══ Data shown

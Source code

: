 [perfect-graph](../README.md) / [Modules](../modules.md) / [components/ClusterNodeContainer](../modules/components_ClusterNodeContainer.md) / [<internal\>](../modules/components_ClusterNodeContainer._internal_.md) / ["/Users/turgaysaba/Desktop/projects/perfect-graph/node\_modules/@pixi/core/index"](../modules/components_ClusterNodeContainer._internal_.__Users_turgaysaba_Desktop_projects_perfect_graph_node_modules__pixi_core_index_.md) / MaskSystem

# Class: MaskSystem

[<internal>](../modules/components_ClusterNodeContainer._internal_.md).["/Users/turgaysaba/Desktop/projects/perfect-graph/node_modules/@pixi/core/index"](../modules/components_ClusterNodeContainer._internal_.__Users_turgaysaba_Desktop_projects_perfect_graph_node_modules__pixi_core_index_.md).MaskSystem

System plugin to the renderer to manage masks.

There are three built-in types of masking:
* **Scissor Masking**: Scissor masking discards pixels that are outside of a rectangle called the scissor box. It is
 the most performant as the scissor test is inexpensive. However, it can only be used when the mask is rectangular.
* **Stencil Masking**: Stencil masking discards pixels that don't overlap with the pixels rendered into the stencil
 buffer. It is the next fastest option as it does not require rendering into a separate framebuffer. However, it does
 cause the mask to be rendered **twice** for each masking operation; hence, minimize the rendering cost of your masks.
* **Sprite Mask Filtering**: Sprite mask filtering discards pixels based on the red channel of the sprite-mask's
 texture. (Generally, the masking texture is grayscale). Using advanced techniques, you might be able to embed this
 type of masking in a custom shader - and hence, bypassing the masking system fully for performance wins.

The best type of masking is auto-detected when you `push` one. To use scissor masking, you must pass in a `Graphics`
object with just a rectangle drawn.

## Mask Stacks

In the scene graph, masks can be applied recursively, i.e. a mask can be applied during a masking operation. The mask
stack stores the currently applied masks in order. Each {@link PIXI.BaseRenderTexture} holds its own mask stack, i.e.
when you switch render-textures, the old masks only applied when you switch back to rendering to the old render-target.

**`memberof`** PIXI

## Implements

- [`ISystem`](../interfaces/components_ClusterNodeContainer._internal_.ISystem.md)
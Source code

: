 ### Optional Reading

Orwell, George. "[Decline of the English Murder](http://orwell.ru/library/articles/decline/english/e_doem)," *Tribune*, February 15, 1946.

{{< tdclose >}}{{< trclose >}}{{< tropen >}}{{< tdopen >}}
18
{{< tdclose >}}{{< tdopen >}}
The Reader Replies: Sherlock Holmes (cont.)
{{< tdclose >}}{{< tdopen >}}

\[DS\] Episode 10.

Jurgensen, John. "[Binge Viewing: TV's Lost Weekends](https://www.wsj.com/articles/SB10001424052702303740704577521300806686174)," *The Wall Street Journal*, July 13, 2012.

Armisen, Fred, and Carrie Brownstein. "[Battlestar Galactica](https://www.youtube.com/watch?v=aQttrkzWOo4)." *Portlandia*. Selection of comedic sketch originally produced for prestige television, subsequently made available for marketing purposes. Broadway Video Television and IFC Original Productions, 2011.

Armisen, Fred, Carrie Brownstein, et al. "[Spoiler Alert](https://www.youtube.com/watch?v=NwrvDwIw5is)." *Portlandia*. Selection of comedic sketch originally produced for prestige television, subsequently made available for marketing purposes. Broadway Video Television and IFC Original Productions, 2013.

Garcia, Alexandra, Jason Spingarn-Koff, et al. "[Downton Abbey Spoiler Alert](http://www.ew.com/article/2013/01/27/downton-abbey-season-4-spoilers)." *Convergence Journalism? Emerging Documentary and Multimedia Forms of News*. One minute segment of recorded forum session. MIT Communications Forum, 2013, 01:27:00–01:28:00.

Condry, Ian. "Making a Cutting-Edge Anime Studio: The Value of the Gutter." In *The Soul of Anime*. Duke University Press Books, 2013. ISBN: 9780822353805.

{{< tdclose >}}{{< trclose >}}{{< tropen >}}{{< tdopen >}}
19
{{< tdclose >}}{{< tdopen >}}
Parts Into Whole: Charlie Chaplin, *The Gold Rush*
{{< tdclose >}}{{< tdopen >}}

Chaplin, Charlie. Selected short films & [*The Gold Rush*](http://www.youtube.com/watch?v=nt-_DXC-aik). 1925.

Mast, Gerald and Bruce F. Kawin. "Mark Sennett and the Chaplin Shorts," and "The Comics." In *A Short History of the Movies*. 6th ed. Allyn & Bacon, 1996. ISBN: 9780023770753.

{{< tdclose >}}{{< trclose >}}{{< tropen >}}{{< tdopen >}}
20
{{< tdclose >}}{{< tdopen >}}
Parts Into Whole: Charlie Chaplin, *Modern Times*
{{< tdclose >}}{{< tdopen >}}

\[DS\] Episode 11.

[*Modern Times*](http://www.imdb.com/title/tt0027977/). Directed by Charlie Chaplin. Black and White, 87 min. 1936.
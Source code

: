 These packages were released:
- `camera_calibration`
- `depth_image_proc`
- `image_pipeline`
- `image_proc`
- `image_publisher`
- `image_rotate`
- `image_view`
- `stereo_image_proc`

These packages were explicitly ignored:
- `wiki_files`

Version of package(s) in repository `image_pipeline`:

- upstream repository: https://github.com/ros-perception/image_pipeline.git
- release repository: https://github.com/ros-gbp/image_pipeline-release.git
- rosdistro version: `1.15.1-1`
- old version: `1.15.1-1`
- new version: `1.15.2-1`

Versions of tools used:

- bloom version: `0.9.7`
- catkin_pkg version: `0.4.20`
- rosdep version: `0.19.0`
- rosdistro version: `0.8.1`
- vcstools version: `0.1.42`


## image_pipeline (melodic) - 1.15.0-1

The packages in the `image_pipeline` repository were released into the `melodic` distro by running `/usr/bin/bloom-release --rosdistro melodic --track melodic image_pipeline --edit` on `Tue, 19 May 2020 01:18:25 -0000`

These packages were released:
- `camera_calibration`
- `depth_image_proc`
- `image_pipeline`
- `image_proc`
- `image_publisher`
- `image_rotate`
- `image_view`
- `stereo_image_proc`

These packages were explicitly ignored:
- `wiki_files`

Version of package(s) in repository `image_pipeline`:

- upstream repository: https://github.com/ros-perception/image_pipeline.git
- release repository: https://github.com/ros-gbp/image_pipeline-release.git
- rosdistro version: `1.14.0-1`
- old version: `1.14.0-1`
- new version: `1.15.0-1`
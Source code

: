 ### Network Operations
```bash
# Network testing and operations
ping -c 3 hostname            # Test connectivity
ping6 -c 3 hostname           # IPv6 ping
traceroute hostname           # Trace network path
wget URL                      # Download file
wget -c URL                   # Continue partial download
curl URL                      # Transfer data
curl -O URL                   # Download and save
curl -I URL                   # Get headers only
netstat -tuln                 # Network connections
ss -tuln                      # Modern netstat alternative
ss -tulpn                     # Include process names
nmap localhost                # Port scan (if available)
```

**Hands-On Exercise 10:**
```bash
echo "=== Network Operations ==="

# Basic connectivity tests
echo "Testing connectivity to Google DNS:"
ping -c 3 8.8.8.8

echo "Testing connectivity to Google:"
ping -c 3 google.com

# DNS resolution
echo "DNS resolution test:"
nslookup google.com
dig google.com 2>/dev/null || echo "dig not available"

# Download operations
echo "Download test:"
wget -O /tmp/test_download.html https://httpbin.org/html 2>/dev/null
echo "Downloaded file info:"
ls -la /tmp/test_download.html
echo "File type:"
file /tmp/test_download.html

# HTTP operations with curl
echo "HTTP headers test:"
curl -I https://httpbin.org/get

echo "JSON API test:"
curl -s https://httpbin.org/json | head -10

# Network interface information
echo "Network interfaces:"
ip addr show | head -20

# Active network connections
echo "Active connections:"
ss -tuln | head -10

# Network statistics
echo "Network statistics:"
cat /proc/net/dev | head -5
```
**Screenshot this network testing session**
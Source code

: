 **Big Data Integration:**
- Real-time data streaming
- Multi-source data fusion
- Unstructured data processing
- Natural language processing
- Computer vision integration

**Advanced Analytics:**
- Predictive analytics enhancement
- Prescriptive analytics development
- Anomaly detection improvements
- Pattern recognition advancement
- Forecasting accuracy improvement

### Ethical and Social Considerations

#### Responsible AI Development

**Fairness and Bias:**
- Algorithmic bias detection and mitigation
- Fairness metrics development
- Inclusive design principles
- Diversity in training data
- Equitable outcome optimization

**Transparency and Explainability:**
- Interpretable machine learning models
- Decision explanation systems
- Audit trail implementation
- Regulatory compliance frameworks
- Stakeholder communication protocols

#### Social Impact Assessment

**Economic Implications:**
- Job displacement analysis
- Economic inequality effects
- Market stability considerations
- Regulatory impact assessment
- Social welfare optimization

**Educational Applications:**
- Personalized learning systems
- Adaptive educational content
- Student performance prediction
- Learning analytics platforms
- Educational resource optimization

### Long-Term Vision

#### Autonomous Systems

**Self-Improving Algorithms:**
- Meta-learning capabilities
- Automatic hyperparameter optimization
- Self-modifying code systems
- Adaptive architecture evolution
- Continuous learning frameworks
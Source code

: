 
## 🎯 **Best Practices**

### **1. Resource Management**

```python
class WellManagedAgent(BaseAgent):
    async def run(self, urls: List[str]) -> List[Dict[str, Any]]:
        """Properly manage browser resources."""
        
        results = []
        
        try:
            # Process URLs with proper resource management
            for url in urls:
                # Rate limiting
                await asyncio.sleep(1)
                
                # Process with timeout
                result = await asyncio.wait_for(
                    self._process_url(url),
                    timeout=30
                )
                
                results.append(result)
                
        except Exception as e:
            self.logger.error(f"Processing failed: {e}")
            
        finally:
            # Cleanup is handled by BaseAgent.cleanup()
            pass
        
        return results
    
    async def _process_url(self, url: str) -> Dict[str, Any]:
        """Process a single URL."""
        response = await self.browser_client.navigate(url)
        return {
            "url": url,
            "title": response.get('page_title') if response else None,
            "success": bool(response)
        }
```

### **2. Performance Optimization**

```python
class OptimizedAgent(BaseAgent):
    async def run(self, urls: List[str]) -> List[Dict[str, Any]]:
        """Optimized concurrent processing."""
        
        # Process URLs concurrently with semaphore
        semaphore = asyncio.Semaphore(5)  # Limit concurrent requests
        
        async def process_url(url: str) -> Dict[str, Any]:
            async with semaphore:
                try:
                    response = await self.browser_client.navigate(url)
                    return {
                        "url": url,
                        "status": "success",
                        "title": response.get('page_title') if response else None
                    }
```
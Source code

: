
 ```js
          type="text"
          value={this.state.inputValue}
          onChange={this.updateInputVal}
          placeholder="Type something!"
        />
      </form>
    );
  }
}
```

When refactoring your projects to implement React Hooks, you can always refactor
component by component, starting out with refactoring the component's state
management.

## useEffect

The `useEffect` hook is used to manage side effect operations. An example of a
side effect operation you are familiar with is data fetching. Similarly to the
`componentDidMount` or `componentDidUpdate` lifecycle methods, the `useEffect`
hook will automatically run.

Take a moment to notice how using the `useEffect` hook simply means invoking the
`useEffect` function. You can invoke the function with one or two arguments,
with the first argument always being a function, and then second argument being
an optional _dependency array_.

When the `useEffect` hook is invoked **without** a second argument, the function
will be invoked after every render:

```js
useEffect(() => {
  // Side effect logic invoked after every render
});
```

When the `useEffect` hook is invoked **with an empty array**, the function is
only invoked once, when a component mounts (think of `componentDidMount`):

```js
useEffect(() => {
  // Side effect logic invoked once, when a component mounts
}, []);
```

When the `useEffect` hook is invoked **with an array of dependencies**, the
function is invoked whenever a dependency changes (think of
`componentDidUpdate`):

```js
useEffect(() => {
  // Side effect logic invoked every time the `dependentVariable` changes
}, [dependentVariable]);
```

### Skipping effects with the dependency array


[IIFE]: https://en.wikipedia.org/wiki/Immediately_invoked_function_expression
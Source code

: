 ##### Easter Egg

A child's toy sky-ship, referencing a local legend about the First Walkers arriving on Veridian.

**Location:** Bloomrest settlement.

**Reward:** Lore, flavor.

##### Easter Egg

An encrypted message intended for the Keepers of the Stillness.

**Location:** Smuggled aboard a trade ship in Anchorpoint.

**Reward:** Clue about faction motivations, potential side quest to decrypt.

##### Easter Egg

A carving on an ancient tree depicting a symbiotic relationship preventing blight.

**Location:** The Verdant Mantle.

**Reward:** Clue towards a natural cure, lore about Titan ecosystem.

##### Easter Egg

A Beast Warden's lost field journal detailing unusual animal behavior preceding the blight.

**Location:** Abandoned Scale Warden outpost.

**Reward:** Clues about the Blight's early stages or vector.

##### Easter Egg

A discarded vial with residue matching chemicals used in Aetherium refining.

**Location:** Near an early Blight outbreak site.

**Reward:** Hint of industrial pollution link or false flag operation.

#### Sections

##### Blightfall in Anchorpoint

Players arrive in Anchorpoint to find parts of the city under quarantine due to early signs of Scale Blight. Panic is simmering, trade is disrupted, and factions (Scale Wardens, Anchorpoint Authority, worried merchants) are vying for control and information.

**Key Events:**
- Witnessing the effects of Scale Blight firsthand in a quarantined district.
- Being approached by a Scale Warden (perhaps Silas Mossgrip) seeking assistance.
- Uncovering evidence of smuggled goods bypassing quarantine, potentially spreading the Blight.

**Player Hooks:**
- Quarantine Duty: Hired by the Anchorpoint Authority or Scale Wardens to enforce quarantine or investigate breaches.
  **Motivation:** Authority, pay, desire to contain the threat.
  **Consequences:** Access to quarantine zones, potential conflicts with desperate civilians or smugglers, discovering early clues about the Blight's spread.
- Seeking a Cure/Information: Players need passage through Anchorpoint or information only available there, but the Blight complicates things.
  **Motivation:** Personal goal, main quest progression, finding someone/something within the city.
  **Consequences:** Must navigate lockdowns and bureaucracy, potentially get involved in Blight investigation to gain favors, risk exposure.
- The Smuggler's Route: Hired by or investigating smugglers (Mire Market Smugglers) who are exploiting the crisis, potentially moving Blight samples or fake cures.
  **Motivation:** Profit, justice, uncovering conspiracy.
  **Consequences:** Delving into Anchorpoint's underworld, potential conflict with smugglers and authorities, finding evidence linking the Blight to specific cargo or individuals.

════

* What you need to do:
Give back exactly the lines from the beginning of the records through the line containing "## Mask Stacks", and only those.

* Response to the exercise:
Source code

: [perfect-graph](../README.md) / [Modules](../modules.md) / [components/ClusterNodeContainer](../modules/components_ClusterNodeContainer.md) / [<internal\>](../modules/components_ClusterNodeContainer._internal_.md) / ["/Users/turgaysaba/Desktop/projects/perfect-graph/node\_modules/@pixi/core/index"](../modules/components_ClusterNodeContainer._internal_.__Users_turgaysaba_Desktop_projects_perfect_graph_node_modules__pixi_core_index_.md) / MaskSystem

# Class: MaskSystem

[<internal>](../modules/components_ClusterNodeContainer._internal_.md).["/Users/turgaysaba/Desktop/projects/perfect-graph/node_modules/@pixi/core/index"](../modules/components_ClusterNodeContainer._internal_.__Users_turgaysaba_Desktop_projects_perfect_graph_node_modules__pixi_core_index_.md).MaskSystem

System plugin to the renderer to manage masks.

There are three built-in types of masking:
* **Scissor Masking**: Scissor masking discards pixels that are outside of a rectangle called the scissor box. It is
 the most performant as the scissor test is inexpensive. However, it can only be used when the mask is rectangular.
* **Stencil Masking**: Stencil masking discards pixels that don't overlap with the pixels rendered into the stencil
 buffer. It is the next fastest option as it does not require rendering into a separate framebuffer. However, it does
 cause the mask to be rendered **twice** for each masking operation; hence, minimize the rendering cost of your masks.
* **Sprite Mask Filtering**: Sprite mask filtering discards pixels based on the red channel of the sprite-mask's
 texture. (Generally, the masking texture is grayscale). Using advanced techniques, you might be able to embed this
 type of masking in a custom shader - and hence, bypassing the masking system fully for performance wins.

The best type of masking is auto-detected when you `push` one. To use scissor masking, you must pass in a `Graphics`
object with just a rectangle drawn.

## Mask Stacks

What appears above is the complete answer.